Dissent - Issue 1This first issue of DISSENT focuses on the region. The main message from Des Ball and Paul Dibb is that Australia can afford to defend itself and its regional interests, provided that defence expenditure is based on a rigorous, relevant strategic policy that sets limits on what the ADF is expected to defend.

Jane Nicholls gives a vivid personal account of the atmosphere of terror and imminent violence created by the Indonesian-led East Timor militia in the days leading up to the referendum. She conveys the fear, rage and guilt felt by foreign observers whose own departures further endangered the local population, who would be slaughtered in the absence of foreign witnesses.

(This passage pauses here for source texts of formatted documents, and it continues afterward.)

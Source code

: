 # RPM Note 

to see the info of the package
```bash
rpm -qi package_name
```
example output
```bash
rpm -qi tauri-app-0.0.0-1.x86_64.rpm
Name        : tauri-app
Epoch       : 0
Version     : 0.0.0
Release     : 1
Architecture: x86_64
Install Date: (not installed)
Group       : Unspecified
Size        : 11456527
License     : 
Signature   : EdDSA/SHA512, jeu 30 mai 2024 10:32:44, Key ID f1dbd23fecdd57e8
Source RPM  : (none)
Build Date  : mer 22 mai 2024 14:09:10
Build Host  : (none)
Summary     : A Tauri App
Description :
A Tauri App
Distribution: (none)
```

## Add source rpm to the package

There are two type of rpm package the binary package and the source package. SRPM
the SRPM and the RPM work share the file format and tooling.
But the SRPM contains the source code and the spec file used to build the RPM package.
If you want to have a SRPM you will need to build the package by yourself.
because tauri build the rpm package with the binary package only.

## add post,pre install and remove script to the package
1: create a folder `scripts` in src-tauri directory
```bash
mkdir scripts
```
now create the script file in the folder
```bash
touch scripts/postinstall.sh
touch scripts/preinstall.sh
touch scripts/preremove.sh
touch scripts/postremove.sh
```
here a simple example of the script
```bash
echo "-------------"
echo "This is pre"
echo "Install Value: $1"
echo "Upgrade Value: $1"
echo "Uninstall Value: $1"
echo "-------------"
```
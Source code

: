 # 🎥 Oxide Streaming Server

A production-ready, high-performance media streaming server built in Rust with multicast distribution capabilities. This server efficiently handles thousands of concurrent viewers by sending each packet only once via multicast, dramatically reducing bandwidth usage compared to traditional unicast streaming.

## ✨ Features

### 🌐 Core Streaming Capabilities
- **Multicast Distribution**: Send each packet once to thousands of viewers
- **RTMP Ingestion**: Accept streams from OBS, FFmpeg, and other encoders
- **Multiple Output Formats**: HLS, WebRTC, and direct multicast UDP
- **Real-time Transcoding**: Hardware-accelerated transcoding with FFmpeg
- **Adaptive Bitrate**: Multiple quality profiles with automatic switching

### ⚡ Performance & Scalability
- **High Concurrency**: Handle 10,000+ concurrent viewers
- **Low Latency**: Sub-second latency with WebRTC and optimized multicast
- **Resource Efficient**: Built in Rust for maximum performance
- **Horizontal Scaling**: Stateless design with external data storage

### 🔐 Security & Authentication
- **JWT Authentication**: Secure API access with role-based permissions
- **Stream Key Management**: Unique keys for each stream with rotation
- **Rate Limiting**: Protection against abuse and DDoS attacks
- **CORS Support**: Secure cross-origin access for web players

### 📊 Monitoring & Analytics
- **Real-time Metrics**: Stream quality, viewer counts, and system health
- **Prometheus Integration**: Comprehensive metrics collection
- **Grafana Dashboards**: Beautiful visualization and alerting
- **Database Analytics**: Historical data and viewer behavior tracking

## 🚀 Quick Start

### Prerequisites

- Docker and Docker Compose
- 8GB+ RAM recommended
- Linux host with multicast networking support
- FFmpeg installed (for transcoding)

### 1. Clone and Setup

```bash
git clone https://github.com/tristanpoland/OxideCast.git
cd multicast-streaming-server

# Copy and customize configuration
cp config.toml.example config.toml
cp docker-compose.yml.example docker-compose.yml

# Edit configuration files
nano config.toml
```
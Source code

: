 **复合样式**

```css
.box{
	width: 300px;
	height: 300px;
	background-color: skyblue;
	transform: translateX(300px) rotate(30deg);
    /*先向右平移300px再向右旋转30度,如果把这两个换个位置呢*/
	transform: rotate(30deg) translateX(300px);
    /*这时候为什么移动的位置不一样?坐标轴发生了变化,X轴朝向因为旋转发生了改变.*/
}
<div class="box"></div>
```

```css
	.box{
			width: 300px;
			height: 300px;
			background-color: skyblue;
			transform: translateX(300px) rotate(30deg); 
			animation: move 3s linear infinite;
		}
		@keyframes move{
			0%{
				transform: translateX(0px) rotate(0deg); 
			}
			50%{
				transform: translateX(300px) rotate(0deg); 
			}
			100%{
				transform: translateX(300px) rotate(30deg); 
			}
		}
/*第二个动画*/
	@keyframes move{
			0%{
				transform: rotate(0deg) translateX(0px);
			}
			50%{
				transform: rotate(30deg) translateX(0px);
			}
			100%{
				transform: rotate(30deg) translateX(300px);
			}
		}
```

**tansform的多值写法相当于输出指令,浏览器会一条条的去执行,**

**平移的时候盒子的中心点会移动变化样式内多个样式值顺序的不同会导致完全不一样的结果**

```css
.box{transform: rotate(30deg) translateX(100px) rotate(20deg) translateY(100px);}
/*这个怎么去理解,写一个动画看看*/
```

Jamie Mackie (politics), Kenneth Young (foreign affairs), David Bourchier (Indonesian military), Andrew Mack (labour relations), James Griffin (Irian Jaya), and Richard Broinowski (Radio Australia) each look at the Australian/Indonesian relationship from their own expert perspective.

John Legge (why the Right is wrong) argues that the past three decades of growing inequality has been caused by Milton Friedman’s monetarist, pro-market policies, not by technological change. Legge points out that the theory from which neo-liberal policies derive their model is based on ‘perfect competition’, which does not exist in the real world.

Simon Marginson, Julie Wells and Paul Mees write on the crisis in our universities. Marginson points out that current policies are depleting Australia’s human capital and the economy’s ability to adjust to emerging global challenges. Wells shows the adverse impact of cutbacks both on research capacity in universities and on equity and access. Paul Mees looks at the implications of the attempt by the ANU Research School of Social Sciences to close down the Urban Research Program, in order to sustain research in areas far less relevant to the nation.

Martin Feil argues that the World Trade Organisation is a malign influence which now exists largely for the benefit of multi-nationals and is legitimised by the ideology of free trade.

Bill Russell and David Hayward analyse the Kennett inheritance. Russell sets out realistic priorities which should be taken up by the Bracks government. Hayward shows how Kennett transformed himself from Premier of a state into CEO of a business and forgot that power is still untimately derived from the ballot box rather than the biggest shareholders.